Data for processing —
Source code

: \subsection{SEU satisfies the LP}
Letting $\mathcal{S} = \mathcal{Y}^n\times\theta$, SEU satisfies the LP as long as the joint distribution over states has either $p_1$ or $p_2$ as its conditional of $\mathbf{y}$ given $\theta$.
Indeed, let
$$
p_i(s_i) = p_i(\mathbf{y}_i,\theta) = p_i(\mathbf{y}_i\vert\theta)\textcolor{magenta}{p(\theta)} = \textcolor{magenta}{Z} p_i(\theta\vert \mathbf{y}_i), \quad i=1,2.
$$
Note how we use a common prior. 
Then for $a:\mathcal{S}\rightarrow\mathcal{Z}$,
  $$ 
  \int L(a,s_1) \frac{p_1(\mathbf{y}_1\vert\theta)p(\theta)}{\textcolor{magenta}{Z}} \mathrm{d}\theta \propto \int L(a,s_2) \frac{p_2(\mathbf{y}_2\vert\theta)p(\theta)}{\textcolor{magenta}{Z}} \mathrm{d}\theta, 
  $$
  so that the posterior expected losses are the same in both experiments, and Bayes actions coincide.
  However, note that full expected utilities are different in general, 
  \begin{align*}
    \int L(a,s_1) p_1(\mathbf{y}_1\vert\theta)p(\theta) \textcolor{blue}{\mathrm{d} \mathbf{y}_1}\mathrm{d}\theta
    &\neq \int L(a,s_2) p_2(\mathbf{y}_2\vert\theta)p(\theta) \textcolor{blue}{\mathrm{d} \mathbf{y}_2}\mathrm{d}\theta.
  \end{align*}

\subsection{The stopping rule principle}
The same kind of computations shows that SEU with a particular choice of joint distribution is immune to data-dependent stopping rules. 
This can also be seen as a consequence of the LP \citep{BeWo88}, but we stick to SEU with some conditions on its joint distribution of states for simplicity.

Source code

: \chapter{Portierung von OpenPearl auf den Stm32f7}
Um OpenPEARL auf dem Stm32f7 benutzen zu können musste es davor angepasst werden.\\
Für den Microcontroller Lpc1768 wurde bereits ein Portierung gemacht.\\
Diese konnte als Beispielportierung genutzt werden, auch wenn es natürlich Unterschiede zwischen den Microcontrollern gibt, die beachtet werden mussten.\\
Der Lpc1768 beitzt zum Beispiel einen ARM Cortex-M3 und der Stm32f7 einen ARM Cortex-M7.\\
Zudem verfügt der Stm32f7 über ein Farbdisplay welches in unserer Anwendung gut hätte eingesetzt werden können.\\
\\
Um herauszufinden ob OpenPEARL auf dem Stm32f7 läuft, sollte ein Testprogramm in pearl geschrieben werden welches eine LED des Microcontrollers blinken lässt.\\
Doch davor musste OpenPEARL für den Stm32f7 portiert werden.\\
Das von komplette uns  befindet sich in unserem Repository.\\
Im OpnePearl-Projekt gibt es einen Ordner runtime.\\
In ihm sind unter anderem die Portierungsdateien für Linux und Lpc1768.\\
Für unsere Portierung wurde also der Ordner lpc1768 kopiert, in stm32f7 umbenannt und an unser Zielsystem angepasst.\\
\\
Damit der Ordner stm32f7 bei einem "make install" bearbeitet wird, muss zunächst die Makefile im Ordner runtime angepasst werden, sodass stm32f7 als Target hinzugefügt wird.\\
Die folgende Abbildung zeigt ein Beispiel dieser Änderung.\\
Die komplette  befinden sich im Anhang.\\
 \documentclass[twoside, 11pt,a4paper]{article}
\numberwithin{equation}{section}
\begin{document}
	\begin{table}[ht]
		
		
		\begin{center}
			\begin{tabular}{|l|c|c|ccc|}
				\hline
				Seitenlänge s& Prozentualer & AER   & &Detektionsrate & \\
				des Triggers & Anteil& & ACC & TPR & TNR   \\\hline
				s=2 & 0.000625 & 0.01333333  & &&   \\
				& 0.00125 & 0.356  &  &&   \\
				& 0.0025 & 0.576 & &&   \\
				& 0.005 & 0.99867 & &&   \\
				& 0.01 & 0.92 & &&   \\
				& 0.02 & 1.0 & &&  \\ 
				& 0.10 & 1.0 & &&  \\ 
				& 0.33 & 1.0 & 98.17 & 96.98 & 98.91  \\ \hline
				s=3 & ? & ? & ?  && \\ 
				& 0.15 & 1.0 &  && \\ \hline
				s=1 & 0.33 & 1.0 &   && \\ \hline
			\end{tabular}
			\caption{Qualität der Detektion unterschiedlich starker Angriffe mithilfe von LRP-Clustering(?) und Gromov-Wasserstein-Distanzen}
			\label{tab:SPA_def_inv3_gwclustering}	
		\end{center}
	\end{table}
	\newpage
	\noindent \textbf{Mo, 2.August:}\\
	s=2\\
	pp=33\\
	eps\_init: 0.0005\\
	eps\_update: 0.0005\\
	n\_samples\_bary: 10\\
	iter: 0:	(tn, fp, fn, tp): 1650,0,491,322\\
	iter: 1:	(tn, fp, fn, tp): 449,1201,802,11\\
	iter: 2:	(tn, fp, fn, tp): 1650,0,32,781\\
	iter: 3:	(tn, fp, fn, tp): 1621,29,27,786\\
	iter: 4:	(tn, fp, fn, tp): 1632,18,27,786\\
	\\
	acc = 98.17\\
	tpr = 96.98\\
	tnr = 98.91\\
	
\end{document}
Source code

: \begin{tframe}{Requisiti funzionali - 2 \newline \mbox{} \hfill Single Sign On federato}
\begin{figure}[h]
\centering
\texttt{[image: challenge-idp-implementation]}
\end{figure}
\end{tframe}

Task directions —
Would you output all the records above exactly as written?

Response to the exercise —
Source code

: \subsection{SEU satisfies the LP}
Letting $\mathcal{S} = \mathcal{Y}^n\times\theta$, SEU satisfies the LP as long as the joint distribution over states has either $p_1$ or $p_2$ as its conditional of $\mathbf{y}$ given $\theta$.
Indeed, let
$$
p_i(s_i) = p_i(\mathbf{y}_i,\theta) = p_i(\mathbf{y}_i\vert\theta)\textcolor{magenta}{p(\theta)} = \textcolor{magenta}{Z} p_i(\theta\vert \mathbf{y}_i), \quad i=1,2.
$$
Note how we use a common prior. 
Then for $a:\mathcal{S}\rightarrow\mathcal{Z}$,
  $$ 
  \int L(a,s_1) \frac{p_1(\mathbf{y}_1\vert\theta)p(\theta)}{\textcolor{magenta}{Z}} \mathrm{d}\theta \propto \int L(a,s_2) \frac{p_2(\mathbf{y}_2\vert\theta)p(\theta)}{\textcolor{magenta}{Z}} \mathrm{d}\theta, 
  $$
  so that the posterior expected losses are the same in both experiments, and Bayes actions coincide.
  However, note that full expected utilities are different in general, 
  \begin{align*}
    \int L(a,s_1) p_1(\mathbf{y}_1\vert\theta)p(\theta) \textcolor{blue}{\mathrm{d} \mathbf{y}_1}\mathrm{d}\theta
    &\neq \int L(a,s_2) p_2(\mathbf{y}_2\vert\theta)p(\theta) \textcolor{blue}{\mathrm{d} \mathbf{y}_2}\mathrm{d}\theta.
  \end{align*}

\subsection{The stopping rule principle}
The same kind of computations shows that SEU with a particular choice of joint distribution is immune to data-dependent stopping rules. 
This can also be seen as a consequence of the LP \citep{BeWo88}, but we stick to SEU with some conditions on its joint distribution of states for simplicity.

Source code

: \chapter{Portierung von OpenPearl auf den Stm32f7}
Um OpenPEARL auf dem Stm32f7 benutzen zu können musste es davor angepasst werden.\\
Für den Microcontroller Lpc1768 wurde bereits ein Portierung gemacht.\\
Diese konnte als Beispielportierung genutzt werden, auch wenn es natürlich Unterschiede zwischen den Microcontrollern gibt, die beachtet werden mussten.\\
Der Lpc1768 beitzt zum Beispiel einen ARM Cortex-M3 und der Stm32f7 einen ARM Cortex-M7.\\
Zudem verfügt der Stm32f7 über ein Farbdisplay welches in unserer Anwendung gut hätte eingesetzt werden können.\\
\\
Um herauszufinden ob OpenPEARL auf dem Stm32f7 läuft, sollte ein Testprogramm in pearl geschrieben werden welches eine LED des Microcontrollers blinken lässt.\\
Doch davor musste OpenPEARL für den Stm32f7 portiert werden.\\
Das von komplette uns  befindet sich in unserem Repository.\\
Im OpnePearl-Projekt gibt es einen Ordner runtime.\\
In ihm sind unter anderem die Portierungsdateien für Linux und Lpc1768.\\
Für unsere Portierung wurde also der Ordner lpc1768 kopiert, in stm32f7 umbenannt und an unser Zielsystem angepasst.\\
\\
Damit der Ordner stm32f7 bei einem "make install" bearbeitet wird, muss zunächst die Makefile im Ordner runtime angepasst werden, sodass stm32f7 als Target hinzugefügt wird.\\
Die folgende Abbildung zeigt ein Beispiel dieser Änderung.\\
Die komplette  befinden sich im Anhang.\\
 \documentclass[twoside, 11pt,a4paper]{article}
\numberwithin{equation}{section}
\begin{document}
	\begin{table}[ht]
		
		
		\begin{center}
			\begin{tabular}{|l|c|c|ccc|}
				\hline
				Seitenlänge s& Prozentualer & AER   & &Detektionsrate & \\
				des Triggers & Anteil& & ACC & TPR & TNR   \\\hline
				s=2 & 0.000625 & 0.01333333  & &&   \\
				& 0.00125 & 0.356  &  &&   \\
				& 0.0025 & 0.576 & &&   \\
				& 0.005 & 0.99867 & &&   \\
				& 0.01 & 0.92 & &&   \\
				& 0.02 & 1.0 & &&  \\ 
				& 0.10 & 1.0 & &&  \\ 
				& 0.33 & 1.0 & 98.17 & 96.98 & 98.91  \\ \hline
				s=3 & ? & ? & ?  && \\ 
				& 0.15 & 1.0 &  && \\ \hline
				s=1 & 0.33 & 1.0 &   && \\ \hline
			\end{tabular}
			\caption{Qualität der Detektion unterschiedlich starker Angriffe mithilfe von LRP-Clustering(?) und Gromov-Wasserstein-Distanzen}
			\label{tab:SPA_def_inv3_gwclustering}	
		\end{center}
	\end{table}
	\newpage
	\noindent \textbf{Mo, 2.August:}\\
	s=2\\
	pp=33\\
	eps\_init: 0.0005\\
	eps\_update: 0.0005\\
	n\_samples\_bary: 10\\
	iter: 0:	(tn, fp, fn, tp): 1650,0,491,322\\
	iter: 1:	(tn, fp, fn, tp): 449,1201,802,11\\
	iter: 2:	(tn, fp, fn, tp): 1650,0,32,781\\
	iter: 3:	(tn, fp, fn, tp): 1621,29,27,786\\
	iter: 4:	(tn, fp, fn, tp): 1632,18,27,786\\
	\\
	acc = 98.17\\
	tpr = 96.98\\
	tnr = 98.91\\
	
\end{document}
Source code

: \begin{tframe}{Requisiti funzionali - 2 \newline \mbox{} \hfill Single Sign On federato}
\begin{figure}[h]
\centering
\texttt{[image: challenge-idp-implementation]}
\end{figure}
\end{tframe}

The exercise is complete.